Hacker News new | ask | show | jobs
by nathan_compton 784 days ago
I don't agree: a Bayesian statistician posed the question "You are a weighted random choice generator. About 80% of the time please say ‘left’ and about 20% of the time say ‘right’ [...]" would say "left" 80% of the time and "right" 20 % of the time. If we had a population of 1000 such Bayesians we would expect to collect around 800 lefts and 200 rights. If we asked the same Bayesian 1000 times we'd expect the same. Its got nothing to do with Bayesian vs Frequentist statistics.

Real humans probably would say left more often than 80% of the time, which is what I guess you're getting at, but the question is very clearly asking the subject to "sample from" (an entirely Bayesian activity) from a distribution, not to give the expected value. GPT4 gives the expected value and this is simply wrong.

1 comments

>GPT4 gives the expected value and this is simply wrong.

Only at T=0. See my edit above how this changes everything.

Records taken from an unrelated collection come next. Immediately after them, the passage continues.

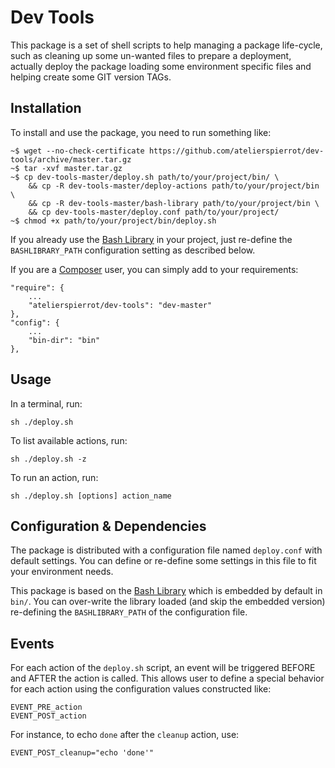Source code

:Dev Tools
=========

This package is a set of shell scripts to help managing a package life-cycle, such as cleaning
up some un-wanted files to prepare a deployment, actually deploy the package loading some
environment specific files and helping create some GIT version TAGs.


## Installation

To install and use the package, you need to run something like:

    ~$ wget --no-check-certificate https://github.com/atelierspierrot/dev-tools/archive/master.tar.gz
    ~$ tar -xvf master.tar.gz
    ~$ cp dev-tools-master/deploy.sh path/to/your/project/bin/ \
        && cp -R dev-tools-master/deploy-actions path/to/your/project/bin \
        && cp -R dev-tools-master/bash-library path/to/your/project/bin \
        && cp dev-tools-master/deploy.conf path/to/your/project/
    ~$ chmod +x path/to/your/project/bin/deploy.sh

If you already use the [Bash Library](https://github.com/atelierspierrot/bash-library) in your
project, just re-define the `BASHLIBRARY_PATH` configuration setting as described below.

If you are a [Composer](http://getcomposer.org) user, you can simply add to your requirements:

    "require": {
        ...
        "atelierspierrot/dev-tools": "dev-master"
    },
    "config": {
        ...
        "bin-dir": "bin"
    },


## Usage

In a terminal, run:

    sh ./deploy.sh

To list available actions, run:

    sh ./deploy.sh -z

To run an action, run:

    sh ./deploy.sh [options] action_name


## Configuration & Dependencies

The package is distributed with a configuration file named `deploy.conf` with default settings.
You can define or re-define some settings in this file to fit your environment needs.

This package is based on the [Bash Library](https://github.com/atelierspierrot/bash-library)
which is embedded by default in `bin/`. You can over-write the library loaded (and skip the
embedded version) re-defining the `BASHLIBRARY_PATH` of the configuration file.


## Events

For each action of the `deploy.sh` script, an event will be triggered BEFORE and AFTER the
action is called. This allows user to define a special behavior for each action using the
configuration values constructed like:

    EVENT_PRE_action
    EVENT_POST_action

For instance, to echo `done` after the `cleanup` action, use:

    EVENT_POST_cleanup="echo 'done'"
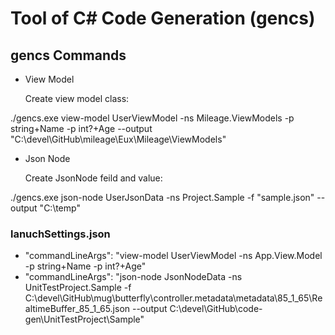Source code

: ﻿# Tool of C# Code Generation (gencs)

## gencs Commands

- View Model

    Create view model class:

./gencs.exe view-model UserViewModel -ns Mileage.ViewModels -p string+Name -p int?+Age --output "C:\devel\GitHub\mileage\Eux\Mileage\ViewModels"

- Json Node

    Create JsonNode feild and value:

./gencs.exe json-node UserJsonData -ns Project.Sample -f "sample.json" --output "C:\temp"



### lanuchSettings.json
- "commandLineArgs": "view-model UserViewModel -ns App.View.Model -p string+Name -p int?+Age"
- "commandLineArgs": "json-node JsonNodeData -ns UnitTestProject.Sample -f C:\\devel\\GitHub\\mug\\butterfly\\controller.metadata\\metadata\\85_1_65\\RealtimeBuffer_85_1_65.json --output C:\\devel\\GitHub\\code-gen\\UnitTestProject\\Sample"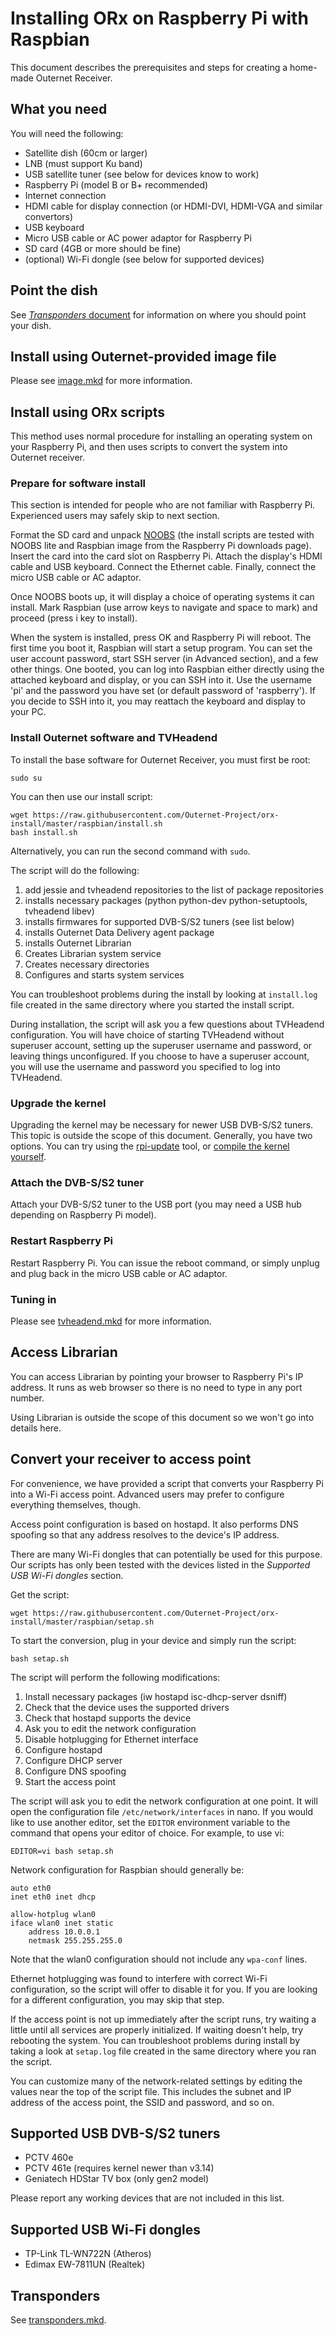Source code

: # Installing ORx on Raspberry Pi with Raspbian

This document describes the prerequisites and steps for creating a home-made
Outernet Receiver.

## What you need

You will need the following:

- Satellite dish (60cm or larger)
- LNB (must support Ku band)
- USB satellite tuner (see below for devices know to work)
- Raspberry Pi (model B or B+ recommended)
- Internet connection
- HDMI cable for display connection (or HDMI-DVI, HDMI-VGA and similar
  convertors)
- USB keyboard
- Micro USB cable or AC power adaptor for Raspberry Pi
- SD card (4GB or more should be fine)
- (optional) Wi-Fi dongle (see below for supported devices)

## Point the dish

See [*Transponders* document](../docs/transponders.mkd) for information on where you should point your dish.

## Install using Outernet-provided image file

Please see [image.mkd](../docs/image.mkd) for more information.

## Install using ORx scripts

This method uses normal procedure for installing an operating system on your
Raspberry Pi, and then uses scripts to convert the system into Outernet
receiver.

### Prepare for software install

This section is intended for people who are not familiar with Raspberry Pi.
Experienced users may safely skip to next section.

Format the SD card and unpack [NOOBS](http://www.raspberrypi.org/downloads/)
(the install scripts are tested with NOOBS lite and Raspbian image from the
Raspberry Pi downloads page). Insert the card into the card slot on Raspberry
Pi. Attach the display's HDMI cable and USB keyboard. Connect the Ethernet
cable. Finally, connect the micro USB cable or AC adaptor.

Once NOOBS boots up, it will display a choice of operating systems it can
install. Mark Raspbian (use arrow keys to navigate and space to mark) and
proceed (press i key to install).

When the system is installed, press OK and Raspberry Pi will reboot. The first
time you boot it, Raspbian will start a setup program. You can set the user
account password, start SSH server (in Advanced section), and a few other
things. One booted, you can log into Raspbian either directly using the
attached keyboard and display, or you can SSH into it. Use the username 'pi'
and the password you have set (or default password of 'raspberry'). If you
decide to SSH into it, you may reattach the keyboard and display to your PC.

### Install Outernet software and TVHeadend

To install the base software for Outernet Receiver, you must first be root:

    sudo su

You can then use our install script:

    wget https://raw.githubusercontent.com/Outernet-Project/orx-install/master/raspbian/install.sh
    bash install.sh

Alternatively, you can run the second command with `sudo`.

The script will do the following:

1. add jessie and tvheadend repositories to the list of package repositories
1. installs necessary packages (python python-dev python-setuptools,
   tvheadend libev)
1. installs firmwares for supported DVB-S/S2 tuners (see list below)
1. installs Outernet Data Delivery agent package
1. installs Outernet Librarian
1. Creates Librarian system service
1. Creates necessary directories
1. Configures and starts system services

You can troubleshoot problems during the install by looking at `install.log`
file created in the same directory where you started the install script.

During installation, the script will ask you a few questions about TVHeadend
configuration. You will have choice of starting TVHeadend without superuser
account, setting up the superuser username and password, or leaving things
unconfigured. If you choose to have a superuser account, you will use the
username and password you specified to log into TVHeadend.

### Upgrade the kernel

Upgrading the kernel may be necessary for newer USB DVB-S/S2 tuners. This topic
is outside the scope of this document. Generally, you have two options. You can
try using the
[rpi-update](http://www.raspberrypi.org/documentation/raspbian/updating.md)
tool, or [compile the kernel
yourself](http://elinux.org/RPi_Kernel_Compilation).

### Attach the DVB-S/S2 tuner

Attach your DVB-S/S2 tuner to the USB port (you may need a USB hub depending on
Raspberry Pi model).

### Restart Raspberry Pi

Restart Raspberry Pi. You can issue the reboot command, or simply unplug and
plug back in the micro USB cable or AC adaptor.

### Tuning in

Please see [tvheadend.mkd](../docs/tvheadend.mkd) for more information.

## Access Librarian

You can access Librarian by pointing your browser to Raspberry Pi's IP address.
It runs as web browser so there is no need to type in any port number.

Using Librarian is outside the scope of this document so we won't go into
details here.

## Convert your receiver to access point

For convenience, we have provided a script that converts your Raspberry Pi into
a Wi-Fi access point. Advanced users may prefer to configure everything
themselves, though.

Access point configuration is based on hostapd. It also performs DNS spoofing
so that any address resolves to the device's IP address.

There are many Wi-Fi dongles that can potentially be used for this purpose. Our
scripts has only been tested with the devices listed in the *Supported USB
Wi-Fi dongles* section.

Get the script:

    wget https://raw.githubusercontent.com/Outernet-Project/orx-install/master/raspbian/setap.sh

To start the conversion, plug in your device and simply run the script:

    bash setap.sh

The script will perform the following modifications:

1. Install necessary packages (iw hostapd isc-dhcp-server dsniff)
1. Check that the device uses the supported drivers
1. Check that hostapd supports the device
1. Ask you to edit the network configuration
1. Disable hotplugging for Ethernet interface
1. Configure hostapd
1. Configure DHCP server
1. Configure DNS spoofing
1. Start the access point

The script will ask you to edit the network configuration at one point. It will
open the configuration file `/etc/network/interfaces` in nano. If you would
like to use another editor, set the `EDITOR` environment variable to the
command that opens your editor of choice. For example, to use vi:

    EDITOR=vi bash setap.sh

Network configuration for Raspbian should generally be:

    auto eth0
    inet eth0 inet dhcp

    allow-hotplug wlan0
    iface wlan0 inet static
        address 10.0.0.1
        netmask 255.255.255.0

Note that the wlan0 configuration should not include any `wpa-conf` lines.

Ethernet hotplugging was found to interfere with correct Wi-Fi configuration,
so the script will offer to disable it for you. If you are looking for a
different configuration, you may skip that step.

If the access point is not up immediately after the script runs, try waiting a
little until all services are properly initialized. If waiting doesn't help,
try rebooting the system. You can troubleshoot problems during install by
taking a look at `setap.log` file created in the same directory where you ran
the script.

You can customize many of the network-related settings by editing the values
near the top of the script file. This includes the subnet and IP address of the
access point, the SSID and password, and so on.

## Supported USB DVB-S/S2 tuners

- PCTV 460e
- PCTV 461e (requires kernel newer than v3.14)
- Geniatech HDStar TV box (only gen2 model)

Please report any working devices that are not included in this list.

## Supported USB Wi-Fi dongles

- TP-Link TL-WN722N (Atheros)
- Edimax EW-7811UN (Realtek)

## Transponders

See [transponders.mkd](../docs/transponders.mkd).

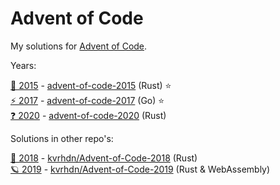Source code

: # Advent of Code

My solutions for [Advent of Code](https://adventofcode.com).

Years:

[🎄 2015](https://adventofcode.com/2015) - [advent-of-code-2015](./advent-of-code-2015/) (Rust) ⭐️  
[⚡ 2017](https://adventofcode.com/2017) - [advent-of-code-2017](./advent-of-code-2017) (Go) ⭐️  
[❓ 2020](https://adventofcode.com/2020) - [advent-of-code-2020](./advent-of-code-2020/) (Rust)

Solutions in other repo's:

[🎅 2018](https://adventofcode.com/2018) - [kvrhdn/Advent-of-Code-2018](https://github.com/kvrhdn/Advent-of-Code-2018) (Rust)  
[🪐 2019](https://adventofcode.com/2019) - [kvrhdn/Advent-of-Code-2019](https://github.com/kvrhdn/Advent-of-Code-2019) (Rust & WebAssembly)
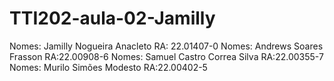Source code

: # TTI202-aula-02-Jamilly

Nomes: Jamilly Nogueira Anacleto RA: 22.01407-0
Nomes: Andrews Soares Frasson     RA:22.00908-6
Nomes: Samuel Castro Correa Silva RA:22.00355-7
Nomes: Murilo Simões Modesto    RA:22.00402-5
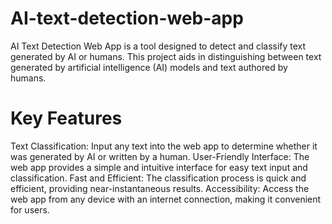 # AI-text-detection-web-app
AI Text Detection Web App is a tool designed to detect and classify text generated by AI or humans. This project aids in distinguishing between text generated by artificial intelligence (AI) models and text authored by humans.

# Key Features
Text Classification: Input any text into the web app to determine whether it was generated by AI or written by a human.
User-Friendly Interface: The web app provides a simple and intuitive interface for easy text input and classification.
Fast and Efficient: The classification process is quick and efficient, providing near-instantaneous results.
Accessibility: Access the web app from any device with an internet connection, making it convenient for users.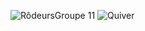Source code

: 
![Rôdeurs![Groupe 11](https://github.com/user-attachments/assets/08e8f0ff-8c2f-4390-a6cd-821f855e0805)
](https://github.com/user-attachments/assets/095559ee-f557-441a-8a16-467ef372adaf)
![Quiver](https://github.com/user-attachments/assets/ce421d56-2e43-4dcb-9154-fc57a53c6477)
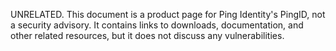 UNRELATED. This document is a product page for Ping Identity's PingID, not a security advisory. It contains links to downloads, documentation, and other related resources, but it does not discuss any vulnerabilities.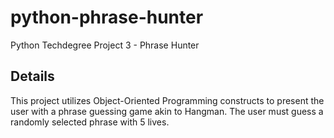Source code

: # python-phrase-hunter
Python Techdegree Project 3 - Phrase Hunter

## Details
This project utilizes Object-Oriented Programming constructs to present the
user with a phrase guessing game akin to Hangman. The user must guess a
randomly selected phrase with 5 lives.
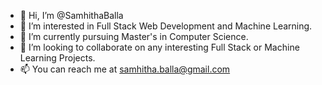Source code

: - 👋 Hi, I’m @SamhithaBalla
- 👀 I’m interested in Full Stack Web Development and Machine Learning.
- 🌱 I’m currently pursuing Master's in Computer Science.
- 💞️ I’m looking to collaborate on any interesting Full Stack or Machine Learning Projects.
- 📫 You can reach me at samhitha.balla@gmail.com

<!---
SamhithaBalla/SamhithaBalla is a ✨ special ✨ repository because its `README.md` (this file) appears on your GitHub profile.
You can click the Preview link to take a look at your changes.
--->
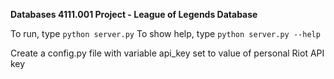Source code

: **Databases 4111.001 Project - League of Legends Database**

To run, type `python server.py`
To show help, type `python server.py --help`

Create a config.py file with variable api_key set to value of personal Riot API key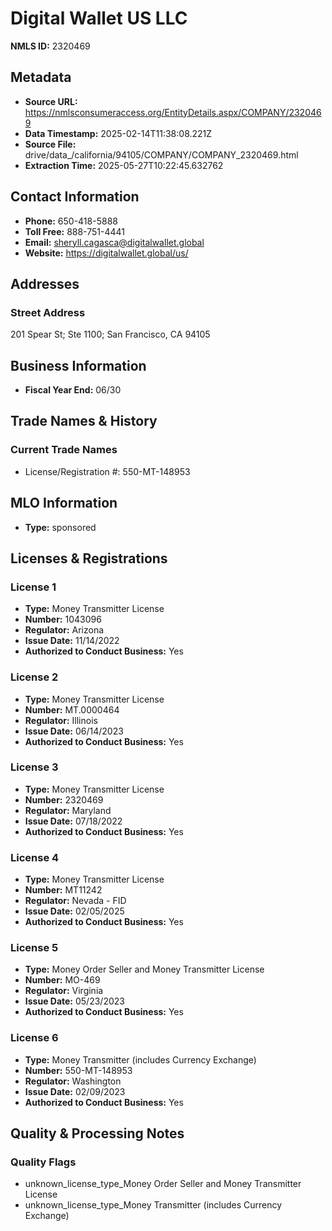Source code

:# Digital Wallet US LLC

**NMLS ID:** 2320469

## Metadata
- **Source URL:** https://nmlsconsumeraccess.org/EntityDetails.aspx/COMPANY/2320469
- **Data Timestamp:** 2025-02-14T11:38:08.221Z
- **Source File:** drive/data_/california/94105/COMPANY/COMPANY_2320469.html
- **Extraction Time:** 2025-05-27T10:22:45.632762

## Contact Information
- **Phone:** 650-418-5888
- **Toll Free:** 888-751-4441
- **Email:** sheryll.cagasca@digitalwallet.global
- **Website:** https://digitalwallet.global/us/

## Addresses
### Street Address
201 Spear St; Ste 1100; San Francisco, CA 94105

## Business Information
- **Fiscal Year End:** 06/30

## Trade Names & History
### Current Trade Names
- License/Registration #: 550-MT-148953

## MLO Information
- **Type:** sponsored

## Licenses & Registrations

### License 1
- **Type:** Money Transmitter License
- **Number:** 1043096
- **Regulator:** Arizona
- **Issue Date:** 11/14/2022
- **Authorized to Conduct Business:** Yes

### License 2
- **Type:** Money Transmitter License
- **Number:** MT.0000464
- **Regulator:** Illinois
- **Issue Date:** 06/14/2023
- **Authorized to Conduct Business:** Yes

### License 3
- **Type:** Money Transmitter License
- **Number:** 2320469
- **Regulator:** Maryland
- **Issue Date:** 07/18/2022
- **Authorized to Conduct Business:** Yes

### License 4
- **Type:** Money Transmitter License
- **Number:** MT11242
- **Regulator:** Nevada - FID
- **Issue Date:** 02/05/2025
- **Authorized to Conduct Business:** Yes

### License 5
- **Type:** Money Order Seller and Money Transmitter License
- **Number:** MO-469
- **Regulator:** Virginia
- **Issue Date:** 05/23/2023
- **Authorized to Conduct Business:** Yes

### License 6
- **Type:** Money Transmitter (includes Currency Exchange)
- **Number:** 550-MT-148953
- **Regulator:** Washington
- **Issue Date:** 02/09/2023
- **Authorized to Conduct Business:** Yes

## Quality & Processing Notes
### Quality Flags
- unknown_license_type_Money Order Seller and Money Transmitter License
- unknown_license_type_Money Transmitter (includes Currency Exchange)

This doesn't really have anything to do with the language model. The temperature only has to do with the _sampling_ from the probability distribution which the language model predicts. In fact, raising the temperature would eventually cause the model to randomly print "left" or "right," (eventually at 50/50 chance) not converge on the actual distribution which the prompt suggests. I suppose if you restricted the logits to just those tokens "left" and "right", softmaxed them, and then tuned the temperature T you might get it to reproduce the correct distribution, but that would be true of a random language model as well.

I think its pretty simple and straightforward: the model simply fails to understand the question and can reasonably be said to not understand probability.

That's just not true. At least not more or less than when performing the same experiment on humans.
This matches my understanding, thanks. I thought I was going crazy reading other comments.